▶ **Your objective**
Go over the lines below, and when one contains the word "utilisateur", copy it.

▶ **Data listing**

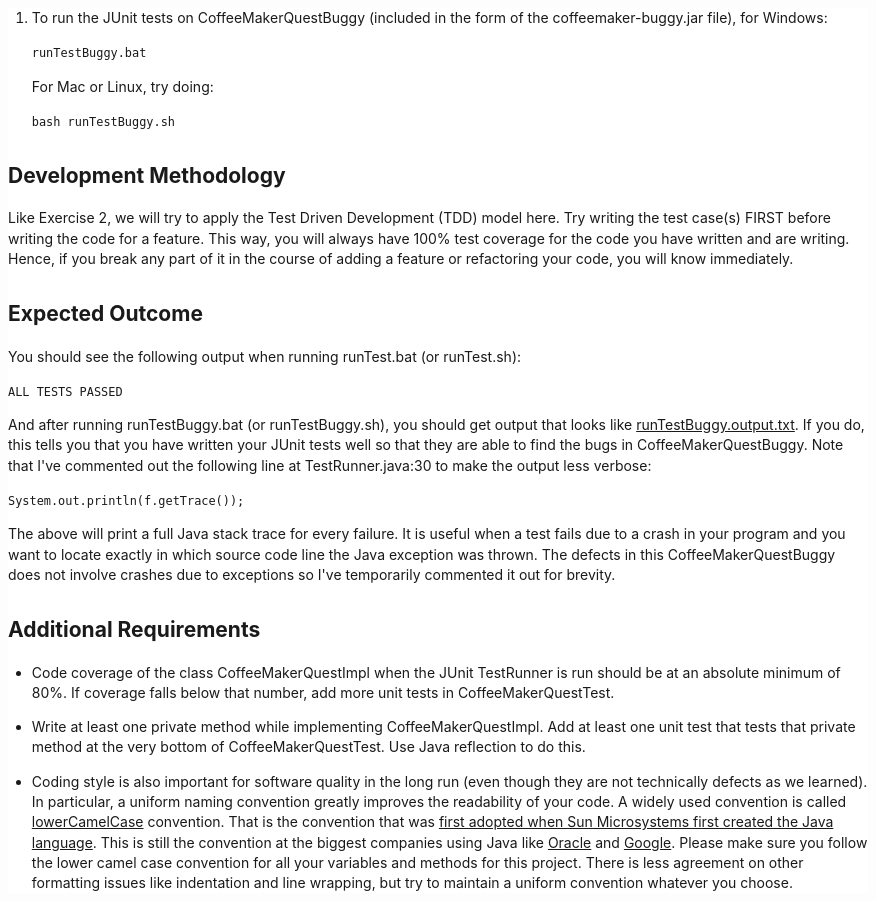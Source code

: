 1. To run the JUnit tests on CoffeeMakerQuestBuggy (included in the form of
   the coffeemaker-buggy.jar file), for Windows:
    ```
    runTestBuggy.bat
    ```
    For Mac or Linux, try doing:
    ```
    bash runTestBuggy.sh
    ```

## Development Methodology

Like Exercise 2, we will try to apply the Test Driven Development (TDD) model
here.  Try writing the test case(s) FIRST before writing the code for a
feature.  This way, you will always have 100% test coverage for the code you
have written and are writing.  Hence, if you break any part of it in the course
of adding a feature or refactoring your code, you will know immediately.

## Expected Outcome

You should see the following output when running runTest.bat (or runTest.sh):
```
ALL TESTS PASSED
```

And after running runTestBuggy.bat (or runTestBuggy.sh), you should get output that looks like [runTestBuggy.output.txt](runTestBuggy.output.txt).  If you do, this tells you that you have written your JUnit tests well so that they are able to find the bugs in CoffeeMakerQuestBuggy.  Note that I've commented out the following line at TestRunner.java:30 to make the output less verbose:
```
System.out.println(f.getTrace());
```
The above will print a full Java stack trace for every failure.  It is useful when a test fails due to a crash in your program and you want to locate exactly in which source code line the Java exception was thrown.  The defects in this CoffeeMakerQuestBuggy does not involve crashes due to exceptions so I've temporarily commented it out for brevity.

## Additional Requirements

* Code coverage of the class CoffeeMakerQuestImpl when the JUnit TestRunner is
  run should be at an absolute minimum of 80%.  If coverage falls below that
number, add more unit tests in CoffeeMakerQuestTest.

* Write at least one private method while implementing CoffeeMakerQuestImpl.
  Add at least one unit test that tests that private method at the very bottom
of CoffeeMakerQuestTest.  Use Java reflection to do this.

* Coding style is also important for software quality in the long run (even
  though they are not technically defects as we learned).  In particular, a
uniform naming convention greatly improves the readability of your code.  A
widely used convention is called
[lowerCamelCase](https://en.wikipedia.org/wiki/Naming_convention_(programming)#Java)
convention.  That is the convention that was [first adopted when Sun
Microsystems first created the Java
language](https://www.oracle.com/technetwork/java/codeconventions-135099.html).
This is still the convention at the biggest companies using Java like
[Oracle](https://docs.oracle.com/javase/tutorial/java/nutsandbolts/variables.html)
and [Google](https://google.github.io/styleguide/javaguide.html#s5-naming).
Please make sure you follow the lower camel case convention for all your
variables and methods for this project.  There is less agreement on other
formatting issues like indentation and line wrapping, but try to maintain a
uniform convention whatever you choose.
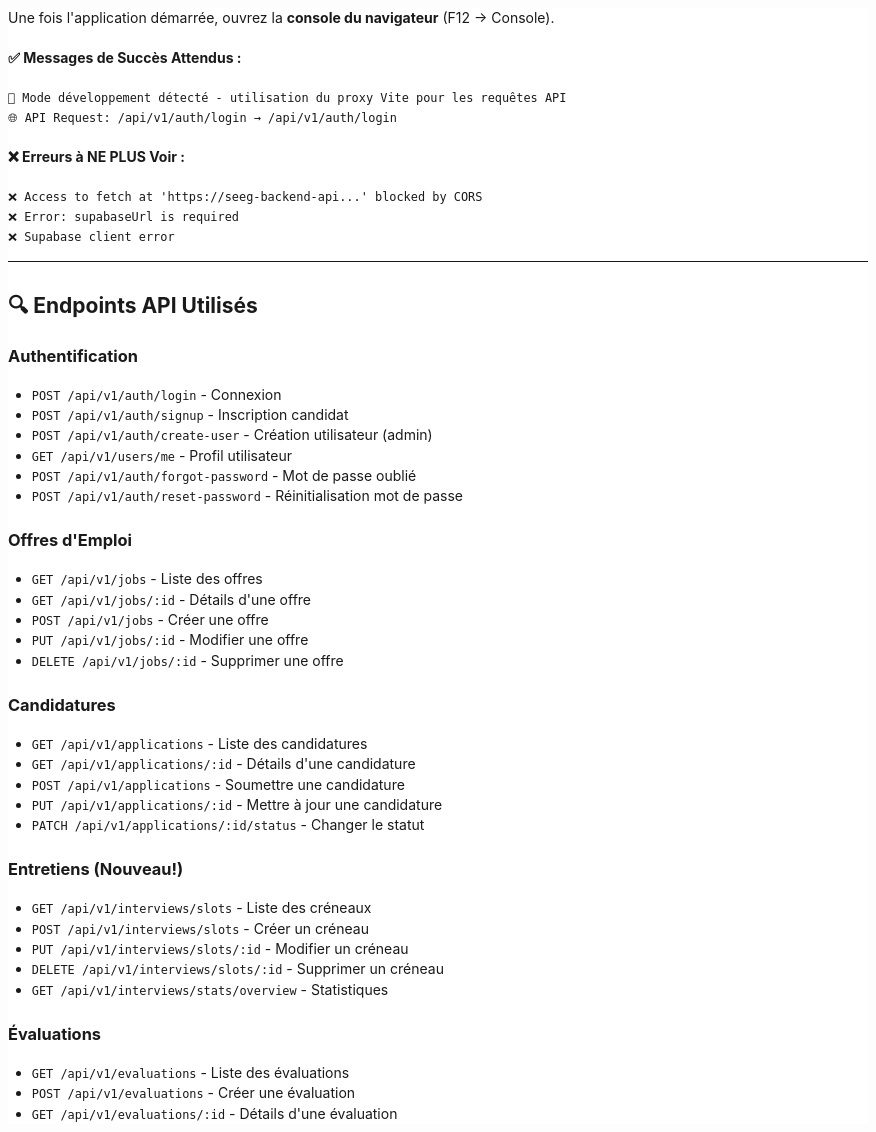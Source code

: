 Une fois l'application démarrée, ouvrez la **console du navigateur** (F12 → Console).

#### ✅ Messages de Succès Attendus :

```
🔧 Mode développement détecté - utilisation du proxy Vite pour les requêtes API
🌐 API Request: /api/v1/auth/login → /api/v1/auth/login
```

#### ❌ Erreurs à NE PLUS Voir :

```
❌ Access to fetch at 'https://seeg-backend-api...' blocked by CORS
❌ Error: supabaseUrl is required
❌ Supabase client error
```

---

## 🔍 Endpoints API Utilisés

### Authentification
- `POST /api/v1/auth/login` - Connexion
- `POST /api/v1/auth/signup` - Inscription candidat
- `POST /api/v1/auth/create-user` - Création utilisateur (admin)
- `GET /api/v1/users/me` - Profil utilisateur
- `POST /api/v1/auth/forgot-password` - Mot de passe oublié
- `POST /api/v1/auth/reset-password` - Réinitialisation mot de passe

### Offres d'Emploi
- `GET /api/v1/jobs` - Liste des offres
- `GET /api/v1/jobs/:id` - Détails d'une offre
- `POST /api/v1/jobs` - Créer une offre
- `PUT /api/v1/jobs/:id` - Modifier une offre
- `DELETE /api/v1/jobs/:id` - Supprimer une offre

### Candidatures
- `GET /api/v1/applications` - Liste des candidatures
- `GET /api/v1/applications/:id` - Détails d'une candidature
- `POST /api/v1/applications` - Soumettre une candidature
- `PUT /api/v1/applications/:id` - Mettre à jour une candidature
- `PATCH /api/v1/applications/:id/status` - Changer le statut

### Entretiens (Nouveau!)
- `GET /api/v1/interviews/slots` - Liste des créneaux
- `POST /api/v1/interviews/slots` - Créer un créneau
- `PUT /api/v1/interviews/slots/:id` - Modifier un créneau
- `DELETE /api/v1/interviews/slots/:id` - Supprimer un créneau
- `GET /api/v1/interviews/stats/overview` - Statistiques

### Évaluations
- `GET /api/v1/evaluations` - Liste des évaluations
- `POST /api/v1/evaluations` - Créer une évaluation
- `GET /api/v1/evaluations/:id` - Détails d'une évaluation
...
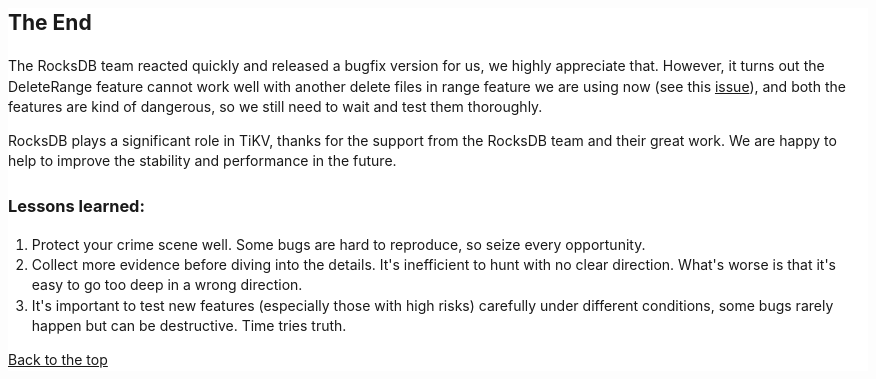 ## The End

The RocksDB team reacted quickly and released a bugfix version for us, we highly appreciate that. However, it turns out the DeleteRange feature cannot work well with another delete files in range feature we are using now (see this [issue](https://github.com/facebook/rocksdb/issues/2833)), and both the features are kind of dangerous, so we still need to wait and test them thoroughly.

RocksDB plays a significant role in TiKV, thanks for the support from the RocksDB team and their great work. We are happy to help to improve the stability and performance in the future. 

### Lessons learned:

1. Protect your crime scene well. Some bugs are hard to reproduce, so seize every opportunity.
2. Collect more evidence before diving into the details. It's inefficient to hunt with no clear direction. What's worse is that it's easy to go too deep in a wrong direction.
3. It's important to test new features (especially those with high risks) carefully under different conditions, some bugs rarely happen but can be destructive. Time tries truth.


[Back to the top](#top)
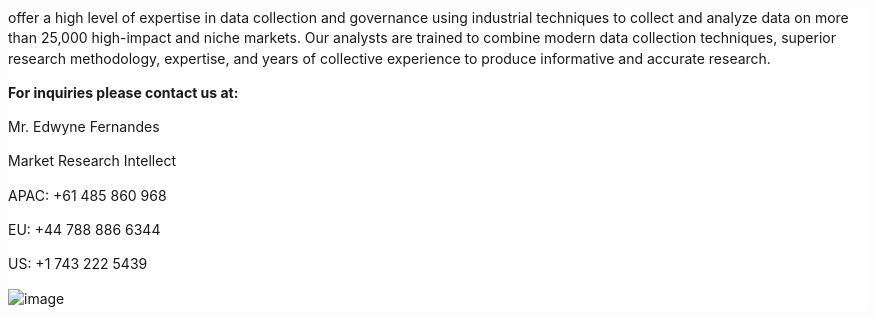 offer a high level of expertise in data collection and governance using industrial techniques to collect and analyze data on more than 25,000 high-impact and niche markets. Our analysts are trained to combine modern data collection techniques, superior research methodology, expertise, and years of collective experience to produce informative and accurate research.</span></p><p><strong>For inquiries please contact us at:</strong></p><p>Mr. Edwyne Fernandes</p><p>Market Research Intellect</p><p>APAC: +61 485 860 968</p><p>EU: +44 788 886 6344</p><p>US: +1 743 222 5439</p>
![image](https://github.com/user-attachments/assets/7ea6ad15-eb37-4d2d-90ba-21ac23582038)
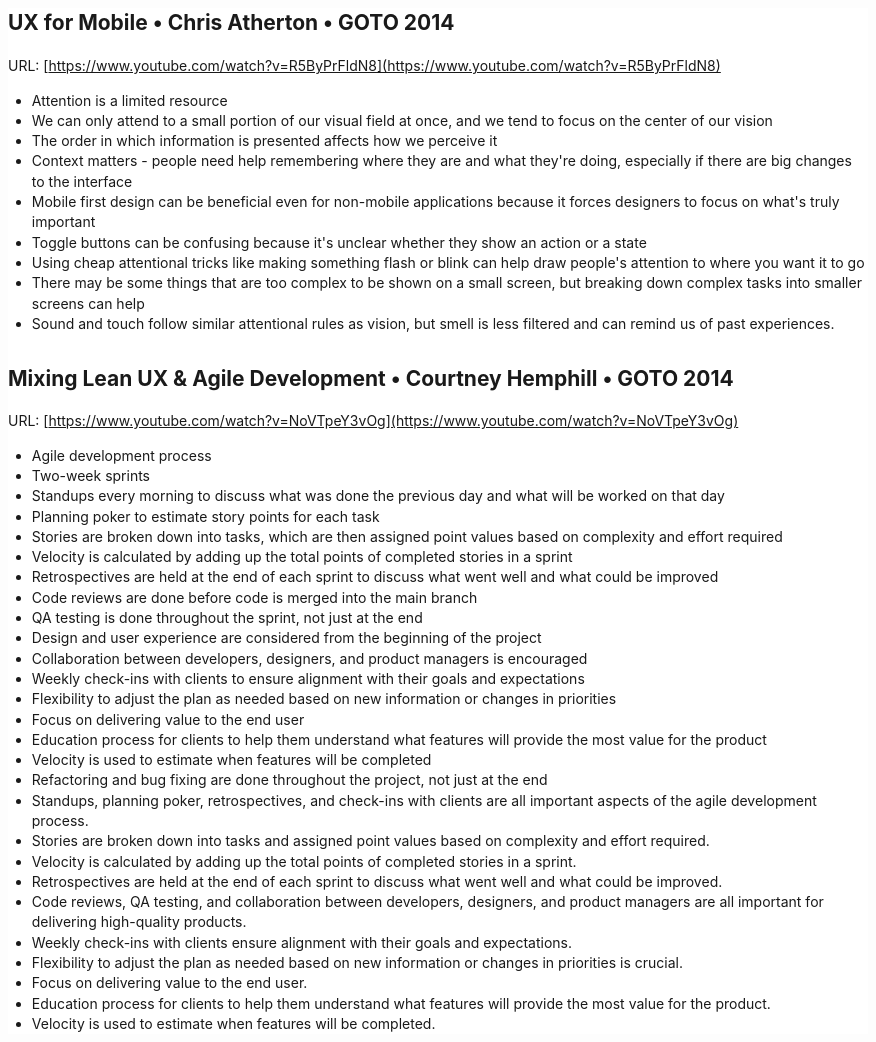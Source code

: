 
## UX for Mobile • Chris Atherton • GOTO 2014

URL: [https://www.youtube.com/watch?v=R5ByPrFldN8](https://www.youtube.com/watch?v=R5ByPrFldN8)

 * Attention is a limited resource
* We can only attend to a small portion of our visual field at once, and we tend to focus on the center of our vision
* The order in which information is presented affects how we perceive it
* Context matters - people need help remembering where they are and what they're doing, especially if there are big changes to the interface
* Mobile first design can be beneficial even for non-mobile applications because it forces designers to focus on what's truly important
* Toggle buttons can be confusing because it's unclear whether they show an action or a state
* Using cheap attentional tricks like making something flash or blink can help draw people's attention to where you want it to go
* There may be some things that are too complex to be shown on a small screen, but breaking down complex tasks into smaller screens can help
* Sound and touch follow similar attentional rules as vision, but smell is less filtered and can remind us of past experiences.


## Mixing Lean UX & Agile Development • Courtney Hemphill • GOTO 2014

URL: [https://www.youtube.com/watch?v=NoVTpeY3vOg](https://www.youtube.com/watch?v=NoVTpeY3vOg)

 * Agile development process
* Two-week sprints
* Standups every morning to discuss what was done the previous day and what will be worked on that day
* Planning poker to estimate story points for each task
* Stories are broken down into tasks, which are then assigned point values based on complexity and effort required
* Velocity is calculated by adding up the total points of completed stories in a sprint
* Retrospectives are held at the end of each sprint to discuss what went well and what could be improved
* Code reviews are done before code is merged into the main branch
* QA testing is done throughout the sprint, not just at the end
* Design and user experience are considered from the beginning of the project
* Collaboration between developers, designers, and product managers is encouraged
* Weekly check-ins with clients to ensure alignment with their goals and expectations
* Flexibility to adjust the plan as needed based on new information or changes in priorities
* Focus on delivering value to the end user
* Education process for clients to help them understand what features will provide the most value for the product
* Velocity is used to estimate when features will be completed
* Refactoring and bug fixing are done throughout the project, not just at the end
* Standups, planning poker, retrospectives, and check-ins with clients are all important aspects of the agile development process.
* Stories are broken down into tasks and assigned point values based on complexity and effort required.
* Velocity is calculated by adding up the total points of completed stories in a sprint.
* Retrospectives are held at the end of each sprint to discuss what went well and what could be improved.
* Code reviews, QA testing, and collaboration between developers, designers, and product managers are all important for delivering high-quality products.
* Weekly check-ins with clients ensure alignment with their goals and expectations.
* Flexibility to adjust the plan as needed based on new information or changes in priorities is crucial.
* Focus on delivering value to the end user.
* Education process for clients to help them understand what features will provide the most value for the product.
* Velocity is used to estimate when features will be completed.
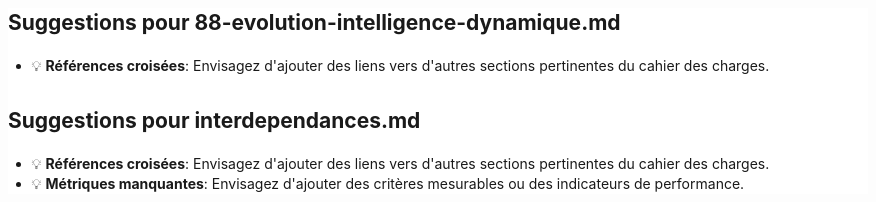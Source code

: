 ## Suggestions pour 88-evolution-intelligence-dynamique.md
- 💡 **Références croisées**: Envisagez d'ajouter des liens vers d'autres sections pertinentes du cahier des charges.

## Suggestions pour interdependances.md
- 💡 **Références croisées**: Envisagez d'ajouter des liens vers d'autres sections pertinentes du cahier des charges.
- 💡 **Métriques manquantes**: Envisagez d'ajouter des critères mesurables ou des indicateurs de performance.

▶ **Response below**
- `POST /api/v1/auth/create-user` - Création utilisateur (admin)
- `GET /api/v1/users/me` - Profil utilisateur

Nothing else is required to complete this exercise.